Collected data:
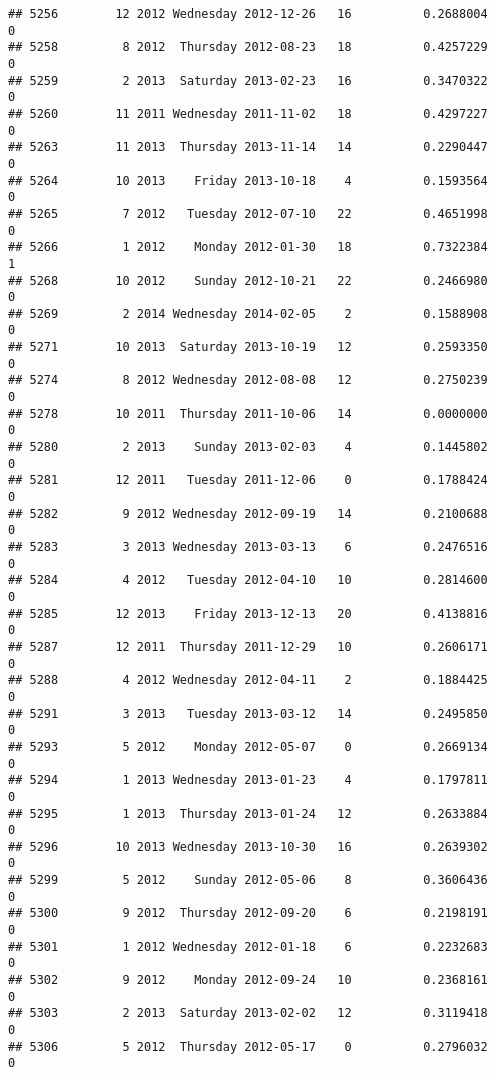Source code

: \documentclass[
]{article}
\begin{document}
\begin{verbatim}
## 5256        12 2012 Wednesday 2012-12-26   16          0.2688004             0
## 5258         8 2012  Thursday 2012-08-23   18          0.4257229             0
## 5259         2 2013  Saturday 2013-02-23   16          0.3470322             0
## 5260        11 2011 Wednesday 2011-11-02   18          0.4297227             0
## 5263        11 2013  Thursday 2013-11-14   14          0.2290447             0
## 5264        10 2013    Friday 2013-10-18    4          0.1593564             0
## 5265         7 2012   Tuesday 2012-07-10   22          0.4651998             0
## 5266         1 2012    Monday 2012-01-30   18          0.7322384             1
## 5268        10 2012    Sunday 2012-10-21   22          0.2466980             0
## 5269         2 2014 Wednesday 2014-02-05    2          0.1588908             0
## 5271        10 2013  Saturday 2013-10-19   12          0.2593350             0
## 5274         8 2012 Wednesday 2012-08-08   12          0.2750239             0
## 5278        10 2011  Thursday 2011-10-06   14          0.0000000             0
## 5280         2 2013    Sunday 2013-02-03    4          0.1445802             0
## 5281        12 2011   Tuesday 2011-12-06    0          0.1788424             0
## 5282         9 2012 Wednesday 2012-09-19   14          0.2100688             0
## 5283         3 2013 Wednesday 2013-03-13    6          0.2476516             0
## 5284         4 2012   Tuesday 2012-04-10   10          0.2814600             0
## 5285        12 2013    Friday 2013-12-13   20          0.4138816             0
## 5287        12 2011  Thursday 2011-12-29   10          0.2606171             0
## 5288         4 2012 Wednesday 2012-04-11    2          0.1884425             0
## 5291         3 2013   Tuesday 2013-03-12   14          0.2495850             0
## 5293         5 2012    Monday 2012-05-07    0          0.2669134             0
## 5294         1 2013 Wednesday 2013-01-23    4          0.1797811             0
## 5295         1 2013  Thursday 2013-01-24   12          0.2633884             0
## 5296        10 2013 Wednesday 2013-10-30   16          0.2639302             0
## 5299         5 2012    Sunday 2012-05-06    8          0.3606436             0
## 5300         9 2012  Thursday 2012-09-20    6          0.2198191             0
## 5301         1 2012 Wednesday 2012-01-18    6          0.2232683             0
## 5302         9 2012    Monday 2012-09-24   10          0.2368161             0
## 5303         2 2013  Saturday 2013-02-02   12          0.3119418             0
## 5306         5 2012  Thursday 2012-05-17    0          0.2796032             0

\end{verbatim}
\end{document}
---
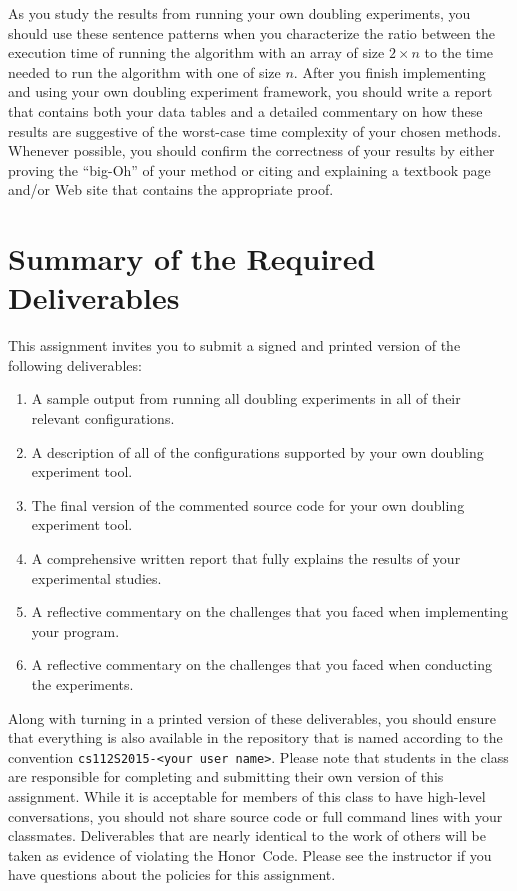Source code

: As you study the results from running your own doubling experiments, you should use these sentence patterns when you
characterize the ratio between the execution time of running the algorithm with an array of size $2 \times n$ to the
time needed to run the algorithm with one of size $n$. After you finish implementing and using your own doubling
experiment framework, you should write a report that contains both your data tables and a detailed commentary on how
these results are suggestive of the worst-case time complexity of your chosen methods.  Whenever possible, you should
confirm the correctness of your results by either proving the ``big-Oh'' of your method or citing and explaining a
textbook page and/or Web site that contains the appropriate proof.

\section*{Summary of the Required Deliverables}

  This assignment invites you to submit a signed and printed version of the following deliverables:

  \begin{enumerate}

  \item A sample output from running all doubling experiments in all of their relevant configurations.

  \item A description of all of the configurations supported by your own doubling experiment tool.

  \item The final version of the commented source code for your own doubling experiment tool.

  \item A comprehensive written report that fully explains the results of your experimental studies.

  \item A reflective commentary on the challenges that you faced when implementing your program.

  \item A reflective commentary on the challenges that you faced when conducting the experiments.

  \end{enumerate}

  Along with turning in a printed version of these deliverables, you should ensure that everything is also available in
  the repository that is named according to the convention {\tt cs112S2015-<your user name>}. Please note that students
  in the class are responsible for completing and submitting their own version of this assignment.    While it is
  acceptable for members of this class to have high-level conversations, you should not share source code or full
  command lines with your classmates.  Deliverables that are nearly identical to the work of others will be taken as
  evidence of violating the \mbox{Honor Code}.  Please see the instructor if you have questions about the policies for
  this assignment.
...
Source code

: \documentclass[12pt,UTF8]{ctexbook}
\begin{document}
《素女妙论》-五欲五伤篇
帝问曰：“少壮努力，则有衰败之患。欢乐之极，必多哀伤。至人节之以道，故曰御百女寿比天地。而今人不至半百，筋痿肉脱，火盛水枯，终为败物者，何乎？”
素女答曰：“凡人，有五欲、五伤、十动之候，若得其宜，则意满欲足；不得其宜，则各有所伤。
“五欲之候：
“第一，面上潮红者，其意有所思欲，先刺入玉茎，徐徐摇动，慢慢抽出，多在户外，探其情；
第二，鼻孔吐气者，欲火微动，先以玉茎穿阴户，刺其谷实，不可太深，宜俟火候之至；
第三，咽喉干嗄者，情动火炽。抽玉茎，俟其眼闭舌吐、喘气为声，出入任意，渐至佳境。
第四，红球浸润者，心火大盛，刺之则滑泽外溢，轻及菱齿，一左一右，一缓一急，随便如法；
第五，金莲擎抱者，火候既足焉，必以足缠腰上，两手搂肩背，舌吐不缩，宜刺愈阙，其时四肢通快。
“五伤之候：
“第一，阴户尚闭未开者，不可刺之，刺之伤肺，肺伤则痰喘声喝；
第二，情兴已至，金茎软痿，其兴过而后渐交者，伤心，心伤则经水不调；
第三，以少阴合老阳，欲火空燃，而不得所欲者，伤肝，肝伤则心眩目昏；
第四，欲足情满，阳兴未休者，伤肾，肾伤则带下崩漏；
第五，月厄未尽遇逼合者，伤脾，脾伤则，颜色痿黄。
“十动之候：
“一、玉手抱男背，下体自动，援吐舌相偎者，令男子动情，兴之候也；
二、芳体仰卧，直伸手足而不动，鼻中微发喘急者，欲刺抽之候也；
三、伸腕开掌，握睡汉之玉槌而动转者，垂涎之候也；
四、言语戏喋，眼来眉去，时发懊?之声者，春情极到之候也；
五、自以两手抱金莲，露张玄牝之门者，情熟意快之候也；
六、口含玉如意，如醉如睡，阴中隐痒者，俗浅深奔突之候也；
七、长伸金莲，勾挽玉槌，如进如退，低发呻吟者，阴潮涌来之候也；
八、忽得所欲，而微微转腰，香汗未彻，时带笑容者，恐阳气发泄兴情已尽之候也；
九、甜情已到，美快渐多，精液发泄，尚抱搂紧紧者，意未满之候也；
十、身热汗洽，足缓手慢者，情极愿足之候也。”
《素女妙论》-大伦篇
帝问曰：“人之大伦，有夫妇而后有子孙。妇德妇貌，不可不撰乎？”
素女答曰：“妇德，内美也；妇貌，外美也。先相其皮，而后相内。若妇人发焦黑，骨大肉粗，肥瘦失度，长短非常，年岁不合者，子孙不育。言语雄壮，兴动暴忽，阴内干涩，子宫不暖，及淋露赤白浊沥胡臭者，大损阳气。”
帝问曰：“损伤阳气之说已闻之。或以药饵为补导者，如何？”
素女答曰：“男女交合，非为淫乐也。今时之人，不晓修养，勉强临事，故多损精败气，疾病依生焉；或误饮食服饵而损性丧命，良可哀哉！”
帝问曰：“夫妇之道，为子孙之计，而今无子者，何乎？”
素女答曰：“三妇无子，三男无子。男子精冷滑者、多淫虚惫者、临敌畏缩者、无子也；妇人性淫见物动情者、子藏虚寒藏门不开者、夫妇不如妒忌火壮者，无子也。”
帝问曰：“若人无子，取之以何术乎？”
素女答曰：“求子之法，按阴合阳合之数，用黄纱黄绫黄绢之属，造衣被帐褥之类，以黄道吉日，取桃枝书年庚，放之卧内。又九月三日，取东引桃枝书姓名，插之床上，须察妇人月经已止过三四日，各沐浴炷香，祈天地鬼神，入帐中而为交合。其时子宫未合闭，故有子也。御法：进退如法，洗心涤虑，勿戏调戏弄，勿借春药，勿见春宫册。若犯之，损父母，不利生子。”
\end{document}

### Goal of the exercise
Using the entries above, work out how many lines contain the string "running". Respond with that number alone.

### The completed task
3